Think New York’s arts and culture scene is cool? You might want to thank your grandparents. Or maybe even their grandparents.
When you buy tickets to a concert here, whether it’s jazz or bluegrass, Irish folk songs or hip-hop, the sounds on stage reflect a blend of regional and ethnic influences whose roots might surprise you. Migrations: The Making of America, the biggest festival ever organized by Carnegie Hall, offers an introduction to those roots.
“What we think of as American culture is actually not one thing,” says Jeremy Geffen, Carnegie Hall’s Senior Director and Artistic Adviser. “The closer you look at it, the more you realize that it’s the product of many different movements of people.”
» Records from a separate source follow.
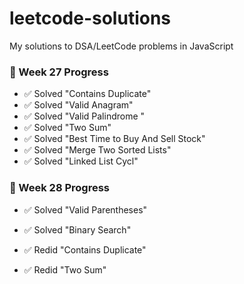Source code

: # leetcode-solutions
My solutions to DSA/LeetCode problems in JavaScript

### 🚀 Week 27 Progress
- ✅ Solved "Contains Duplicate"
- ✅ Solved "Valid Anagram"
- ✅ Solved "Valid Palindrome "
- ✅ Solved "Two Sum"
- ✅ Solved "Best Time to Buy And Sell Stock"
- ✅ Solved "Merge Two Sorted Lists"
- ✅ Solved "Linked List Cycl"

### 🚀 Week 28 Progress
- ✅ Solved "Valid Parentheses"
- ✅ Solved "Binary Search"

- ✅ Redid "Contains Duplicate"
- ✅ Redid "Two Sum"
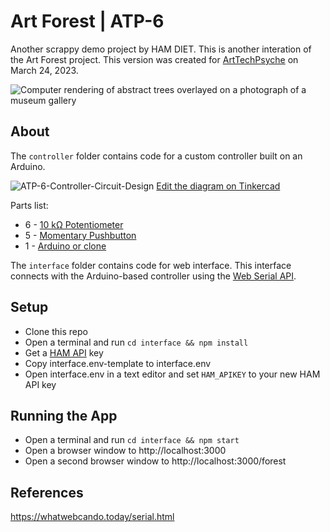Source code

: # Art Forest | ATP-6

Another scrappy demo project by HAM DIET. This is another interation of the Art Forest project. This version was created for [ArtTechPsyche](https://arttechpsyche.org/) on March 24, 2023.

![Computer rendering of abstract trees overlayed on a photograph of a museum gallery](https://user-images.githubusercontent.com/3187493/230933968-e39e6706-92dd-4e39-84a6-a85ea0fe508a.jpg)

## About

The `controller` folder contains code for a custom controller built on an Arduino. 

![ATP-6-Controller-Circuit-Design](https://user-images.githubusercontent.com/3187493/231182086-0a2e2f09-ea9c-422f-824c-51202d57755a.png)
[Edit the diagram on Tinkercad](https://www.tinkercad.com/things/apwWpyJJ8s8?sharecode=rr6WXzOZs2JMFjJ2ONxHQaXK1VtDjIYqnlVVWrt_Cng)

Parts list:
* 6 - [10 kΩ Potentiometer](https://www.adafruit.com/product/3391)
* 5 - [Momentary Pushbutton](https://www.adafruit.com/product/1505)
* 1 - [Arduino or clone](https://www.adafruit.com/product/3677)

The `interface` folder contains code for web interface. This interface connects with the Arduino-based controller using the [Web Serial API](https://developer.mozilla.org/en-US/docs/Web/API/Web_Serial_API).

## Setup

* Clone this repo
* Open a terminal and run `cd interface && npm install`
* Get a [HAM API](http://hvrd.art/api) key
* Copy interface\.env-template to interface\.env
* Open interface\.env in a text editor and set `HAM_APIKEY` to your new HAM API key

## Running the App

* Open a terminal and run `cd interface && npm start`
* Open a browser window to http://localhost:3000
* Open a second browser window to http://localhost:3000/forest

## References

https://whatwebcando.today/serial.html
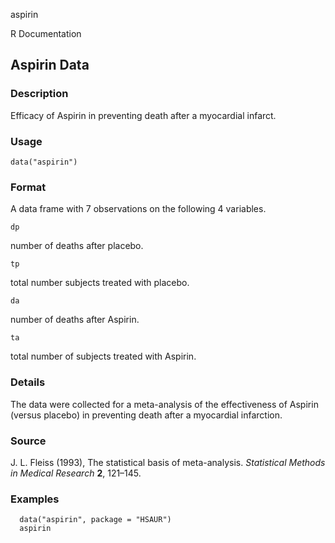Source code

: aspirin

R Documentation

##  Aspirin Data

### Description

Efficacy of Aspirin in preventing death after a myocardial infarct.

### Usage

    data("aspirin")

### Format

A data frame with 7 observations on the following 4 variables.

`dp`

number of deaths after placebo.

`tp`

total number subjects treated with placebo.

`da`

number of deaths after Aspirin.

`ta`

total number of subjects treated with Aspirin.

### Details

The data were collected for a meta-analysis of the effectiveness of Aspirin
(versus placebo) in preventing death after a myocardial infarction.

### Source

J. L. Fleiss (1993), The statistical basis of meta-analysis. _Statistical
Methods in Medical Research_ **2**, 121–145.

### Examples

    
    
      data("aspirin", package = "HSAUR")
      aspirin
    

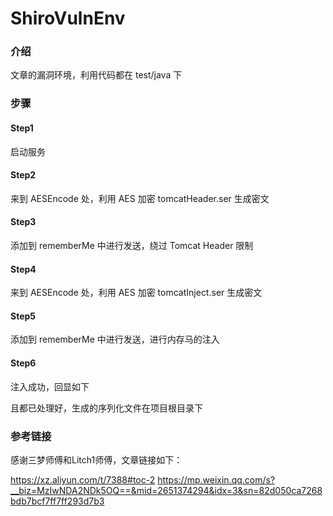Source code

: # ShiroVulnEnv

### 介绍
文章的漏洞环境，利用代码都在 test/java 下

### 步骤

#### Step1 
启动服务

#### Step2
来到 AESEncode 处，利用 AES 加密 tomcatHeader.ser 生成密文

#### Step3 
添加到 rememberMe 中进行发送，绕过 Tomcat Header 限制

#### Step4
来到 AESEncode 处，利用 AES 加密 tomcatInject.ser 生成密文

#### Step5
添加到 rememberMe 中进行发送，进行内存马的注入

#### Step6 
注入成功，回显如下





且都已处理好，生成的序列化文件在项目根目录下


### 参考链接
感谢三梦师傅和Litch1师傅，文章链接如下：

https://xz.aliyun.com/t/7388#toc-2
https://mp.weixin.qq.com/s?__biz=MzIwNDA2NDk5OQ==&mid=2651374294&idx=3&sn=82d050ca7268bdb7bcf7ff7ff293d7b3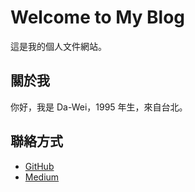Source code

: # Welcome to My Blog

這是我的個人文件網站。

## 關於我

你好，我是 Da-Wei，1995 年生，來自台北。

## 聯絡方式

- [GitHub](https://github.com/dwhao84)
- [Medium](https://medium.com/@dwsamurai84_dev)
The core program of concerts focuses on three groups: the Scots-Irish and Irish who arrived in the U.S. during the 18th and 19th centuries; Russian and Eastern European Jews who emigrated here between the 1880s and 1920s; and The Great Migration of African Americans from the rural south to industrialized cities in the north. The festival’s partner organizations expand the focus further to include people and sounds that migrated from Asia, Latin America, the Caribbean, and Europe (particularly Italy).
The result, as Geffen puts it: “All of our family histories are in this festival in some way.” And to reinforce that sense of connection between music and family history, Carnegie Hall and the New York Genealogical and Biographical Society are co-sponsoring the Trace Your Ancestry contest. The winner will receive 20 hours of professional genealogical research. Entries will be accepted starting on February 2.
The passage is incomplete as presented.